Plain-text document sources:
▶

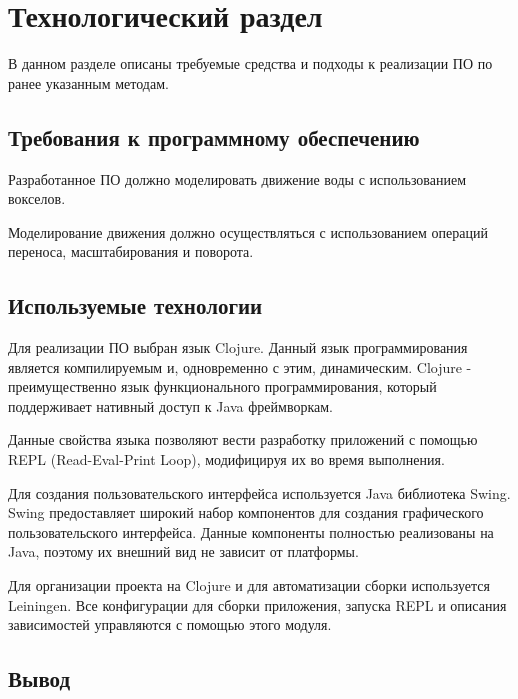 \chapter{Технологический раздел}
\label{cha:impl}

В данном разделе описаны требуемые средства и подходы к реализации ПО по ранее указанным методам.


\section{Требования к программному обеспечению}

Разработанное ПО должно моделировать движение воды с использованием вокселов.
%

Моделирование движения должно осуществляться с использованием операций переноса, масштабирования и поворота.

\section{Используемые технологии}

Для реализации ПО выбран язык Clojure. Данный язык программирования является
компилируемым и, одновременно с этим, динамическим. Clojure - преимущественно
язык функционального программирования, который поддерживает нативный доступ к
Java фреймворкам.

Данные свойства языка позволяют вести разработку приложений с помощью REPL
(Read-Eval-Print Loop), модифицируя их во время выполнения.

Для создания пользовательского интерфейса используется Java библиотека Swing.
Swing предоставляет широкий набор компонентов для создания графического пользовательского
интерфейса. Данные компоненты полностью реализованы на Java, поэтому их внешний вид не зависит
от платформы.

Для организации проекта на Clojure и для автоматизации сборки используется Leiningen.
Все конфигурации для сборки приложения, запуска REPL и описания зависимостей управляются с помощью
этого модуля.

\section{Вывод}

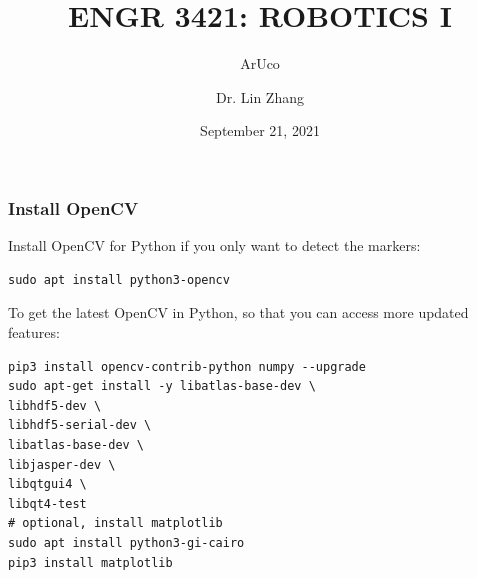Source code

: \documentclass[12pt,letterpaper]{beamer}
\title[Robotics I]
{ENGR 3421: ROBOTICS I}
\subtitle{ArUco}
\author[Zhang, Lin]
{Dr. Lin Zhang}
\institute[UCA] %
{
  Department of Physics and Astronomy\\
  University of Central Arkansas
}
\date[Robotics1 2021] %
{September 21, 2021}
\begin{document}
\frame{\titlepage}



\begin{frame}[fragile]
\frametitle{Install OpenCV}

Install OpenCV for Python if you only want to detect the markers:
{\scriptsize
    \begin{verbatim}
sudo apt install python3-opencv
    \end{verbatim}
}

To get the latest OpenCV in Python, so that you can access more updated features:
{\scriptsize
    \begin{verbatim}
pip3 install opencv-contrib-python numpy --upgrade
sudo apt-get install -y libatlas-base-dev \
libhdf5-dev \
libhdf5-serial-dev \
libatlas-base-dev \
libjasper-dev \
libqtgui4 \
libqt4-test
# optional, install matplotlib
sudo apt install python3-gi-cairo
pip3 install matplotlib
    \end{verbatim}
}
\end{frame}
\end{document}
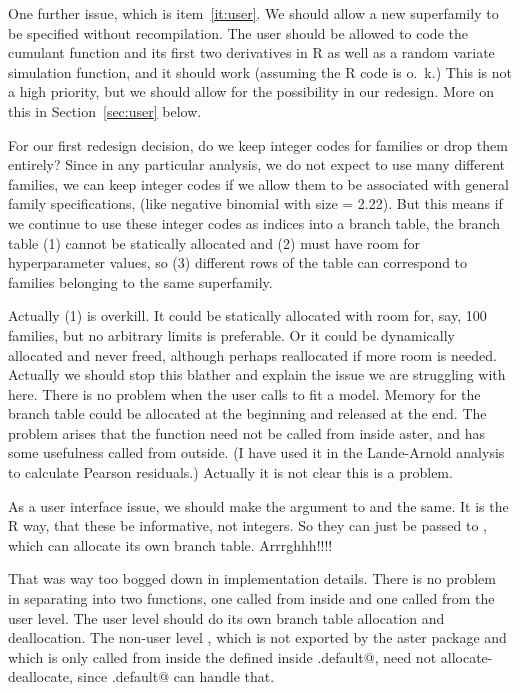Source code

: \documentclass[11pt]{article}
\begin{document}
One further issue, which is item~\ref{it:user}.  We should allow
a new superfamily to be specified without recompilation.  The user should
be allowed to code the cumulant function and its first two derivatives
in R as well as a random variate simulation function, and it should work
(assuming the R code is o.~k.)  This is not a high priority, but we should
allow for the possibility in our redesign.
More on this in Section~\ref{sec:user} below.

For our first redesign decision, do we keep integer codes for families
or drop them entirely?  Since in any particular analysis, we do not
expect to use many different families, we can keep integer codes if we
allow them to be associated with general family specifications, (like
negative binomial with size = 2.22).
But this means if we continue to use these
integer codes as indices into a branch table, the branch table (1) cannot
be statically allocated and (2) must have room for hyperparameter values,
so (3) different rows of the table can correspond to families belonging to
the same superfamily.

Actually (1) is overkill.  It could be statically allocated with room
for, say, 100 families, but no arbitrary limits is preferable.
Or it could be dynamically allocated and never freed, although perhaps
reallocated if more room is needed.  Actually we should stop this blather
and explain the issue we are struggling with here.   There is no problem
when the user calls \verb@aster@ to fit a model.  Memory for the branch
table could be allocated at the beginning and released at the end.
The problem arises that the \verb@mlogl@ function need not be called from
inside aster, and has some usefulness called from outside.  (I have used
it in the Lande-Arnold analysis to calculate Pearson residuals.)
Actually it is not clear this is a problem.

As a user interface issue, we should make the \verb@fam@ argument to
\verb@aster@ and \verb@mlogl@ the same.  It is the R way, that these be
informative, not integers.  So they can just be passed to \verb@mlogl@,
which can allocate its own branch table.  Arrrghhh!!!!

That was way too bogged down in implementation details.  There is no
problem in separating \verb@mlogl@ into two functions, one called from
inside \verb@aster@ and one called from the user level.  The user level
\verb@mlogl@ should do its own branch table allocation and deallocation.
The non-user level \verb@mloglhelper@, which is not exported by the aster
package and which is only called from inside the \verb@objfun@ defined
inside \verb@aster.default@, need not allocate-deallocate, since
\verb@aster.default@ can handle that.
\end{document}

◀

__Instructions to follow__.
Repeat only the lines from the one holding "informative, not integers." through the last line of the data.

__Written response__.
informative, not integers.  So they can just be passed to \verb@mlogl@,
which can allocate its own branch table.  Arrrghhh!!!!

That was way too bogged down in implementation details.  There is no
problem in separating \verb@mlogl@ into two functions, one called from
inside \verb@aster@ and one called from the user level.  The user level
\verb@mlogl@ should do its own branch table allocation and deallocation.
The non-user level \verb@mloglhelper@, which is not exported by the aster
package and which is only called from inside the \verb@objfun@ defined
inside \verb@aster.default@, need not allocate-deallocate, since
\verb@aster.default@ can handle that.
\end{document}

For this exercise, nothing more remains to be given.